CTBHHM: The Bottomless Line

CTBHHM: The Bottomless Line August 29, 2014

Created To Be His Help Meet, p. 270

Today Debi sums up her section on when women are allowed to disobey their husbands. Next week we’ll cover the story she finishes this section with—that of Abigail.

The Bottom Line

If a wife has an attitude of rebellion, she can find a thousand different exceptions to obedience. But if a wife is really seeking God and asking for wisdom from on high, she will be able to discern the difference between her own controlling spirit and those rare instances that a husband may command outside his sphere of authority—requiring legal intervention.

I’m divided here. I’m not sure whether Debi is giving women the authority to determine where the line is for themselves, or whether she’s poisoning them against calling out their husbands for crossing the line by planting the idea that they may be motivated by nothing more than a “controlling spirit.” I’m going to err on the latter side, I think, given both the suggestion that such cases are “rare” and the suggestion that they only exist when there is need for legal intervention.

Women who threaten to “report him to the law,” or women who refuse to answer the phone any way other than, “He is here, but will not talk,” are rebellious. They will never make it to the hall of fame found in Hebrews 11, where Sara was listed, nor will they make it into a heavenly marriage here on earth. They will go to their graves unloved and uncherished, a total failure as the woman God called them to be. Wisdom allows us the ability to use our minds and spirits to handle small problems with grace and honor.

Um. Wow. Strange, I live in an egalitarian marriage where my husband and I respect each other and make decisions together, without gendered ideas of headship and marriage, and I feel pretty loved and cherished. But seriously, these are really harsh words Debi is using.

To those of you who are enduring verbal and physical abuse, we realize that statistically, you are likely to remain with your husband. It is therefore important that you understand how to speak and conduct yourself in a way that will maintain your physical and emotional safety and ultimately win your husband.

Um. How about no? Why not urge abused women to leave their abusers and get help? Why play into the idea that abused women can do something to protect themselves from abuse outside of leaving? It does not work this way. Debi knows full well she is speaking to abused women, and she is giving them really bad advice. Really bad advice.
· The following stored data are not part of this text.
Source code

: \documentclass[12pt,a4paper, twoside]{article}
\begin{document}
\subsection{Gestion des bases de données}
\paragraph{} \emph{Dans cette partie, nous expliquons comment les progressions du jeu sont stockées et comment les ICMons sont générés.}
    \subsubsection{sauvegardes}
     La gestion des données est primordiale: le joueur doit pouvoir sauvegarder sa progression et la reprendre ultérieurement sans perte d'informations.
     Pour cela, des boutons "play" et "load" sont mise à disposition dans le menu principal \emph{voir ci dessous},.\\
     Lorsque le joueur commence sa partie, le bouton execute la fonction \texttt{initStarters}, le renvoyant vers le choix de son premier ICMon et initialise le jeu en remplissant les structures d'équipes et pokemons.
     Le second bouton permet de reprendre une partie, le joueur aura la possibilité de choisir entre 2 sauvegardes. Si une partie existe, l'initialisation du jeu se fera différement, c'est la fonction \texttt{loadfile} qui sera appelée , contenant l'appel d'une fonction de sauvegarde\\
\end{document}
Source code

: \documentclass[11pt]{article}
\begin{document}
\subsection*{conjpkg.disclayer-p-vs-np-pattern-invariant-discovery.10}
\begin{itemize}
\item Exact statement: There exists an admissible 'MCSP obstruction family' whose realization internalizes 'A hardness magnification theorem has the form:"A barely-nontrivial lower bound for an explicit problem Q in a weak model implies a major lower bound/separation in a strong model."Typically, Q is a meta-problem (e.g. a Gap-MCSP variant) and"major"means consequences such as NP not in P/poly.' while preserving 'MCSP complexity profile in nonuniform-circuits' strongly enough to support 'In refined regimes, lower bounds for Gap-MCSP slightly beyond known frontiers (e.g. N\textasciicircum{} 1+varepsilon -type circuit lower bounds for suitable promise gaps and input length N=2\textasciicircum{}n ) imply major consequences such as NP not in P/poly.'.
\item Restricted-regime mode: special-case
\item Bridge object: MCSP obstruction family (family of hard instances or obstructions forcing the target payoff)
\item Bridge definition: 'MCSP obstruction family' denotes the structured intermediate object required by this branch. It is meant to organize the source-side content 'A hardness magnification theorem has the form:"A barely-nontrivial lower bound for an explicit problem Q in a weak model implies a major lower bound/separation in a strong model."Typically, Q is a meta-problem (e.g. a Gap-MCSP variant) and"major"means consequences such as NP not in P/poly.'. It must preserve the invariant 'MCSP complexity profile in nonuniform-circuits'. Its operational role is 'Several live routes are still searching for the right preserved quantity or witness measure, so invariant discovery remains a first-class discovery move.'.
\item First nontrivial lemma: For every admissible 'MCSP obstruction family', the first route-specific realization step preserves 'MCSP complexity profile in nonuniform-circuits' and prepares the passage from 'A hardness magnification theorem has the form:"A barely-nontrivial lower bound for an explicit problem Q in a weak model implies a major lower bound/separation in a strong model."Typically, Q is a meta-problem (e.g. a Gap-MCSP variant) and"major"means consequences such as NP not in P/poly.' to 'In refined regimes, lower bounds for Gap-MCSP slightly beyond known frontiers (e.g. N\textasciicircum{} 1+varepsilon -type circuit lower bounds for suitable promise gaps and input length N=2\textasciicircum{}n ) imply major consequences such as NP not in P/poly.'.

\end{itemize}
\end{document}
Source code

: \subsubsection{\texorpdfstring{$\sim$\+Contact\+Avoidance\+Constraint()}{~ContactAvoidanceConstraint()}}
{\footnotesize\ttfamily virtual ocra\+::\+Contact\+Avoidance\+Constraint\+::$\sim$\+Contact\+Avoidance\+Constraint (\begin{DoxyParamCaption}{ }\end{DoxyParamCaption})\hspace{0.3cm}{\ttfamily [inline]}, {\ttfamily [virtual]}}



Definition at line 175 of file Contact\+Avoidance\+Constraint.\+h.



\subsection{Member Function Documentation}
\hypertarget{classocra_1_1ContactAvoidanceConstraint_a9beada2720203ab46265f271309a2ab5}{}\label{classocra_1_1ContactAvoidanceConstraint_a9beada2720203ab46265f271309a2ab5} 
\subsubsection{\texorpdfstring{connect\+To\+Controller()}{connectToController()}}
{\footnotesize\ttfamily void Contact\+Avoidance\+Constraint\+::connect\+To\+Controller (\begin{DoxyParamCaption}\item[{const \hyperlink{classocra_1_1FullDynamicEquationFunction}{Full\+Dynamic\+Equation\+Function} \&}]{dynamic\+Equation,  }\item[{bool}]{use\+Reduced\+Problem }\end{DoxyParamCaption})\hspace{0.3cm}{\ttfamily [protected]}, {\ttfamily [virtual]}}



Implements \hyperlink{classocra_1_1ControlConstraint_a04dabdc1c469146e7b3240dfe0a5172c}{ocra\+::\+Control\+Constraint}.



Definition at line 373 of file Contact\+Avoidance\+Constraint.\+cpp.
The Bible gives us several examples of wives in terrible circumstances coming up with different ideas to show honor and still obey. For instance, Esther, who was given as a bride to a godless, divorced man, diverted disaster and death by quick wit and courage when her husband made a foolish decree.

Hold up a moment. Esther went to the king without being summoned, which was against the law—the king’s law. In other words, she disobeyed her husband—and everyone knew it. She was so scared the king would order her executed for her disobedience that she asked all of her people to fast and pray for her. I’m not sure what Bible Debi’s reading here, but it’s sure not the one I’m familiar with.

And that’s it—Debi’s summary. You’ll know the line when you see it, don’t ever say something is across the line when it’s really just you wanting to control your husband—if you do you are a complete failure—if you are submissive and subservient enough you will find safety from your abuser, and God can show a way to obey and still have everything work out well even in terrible circumstances.

(Read the book of Esther for the whole story, and check out www.nogreaterjoy.org for the Esther Study.)

Oh look, another plug for one of their books. What is this, four now?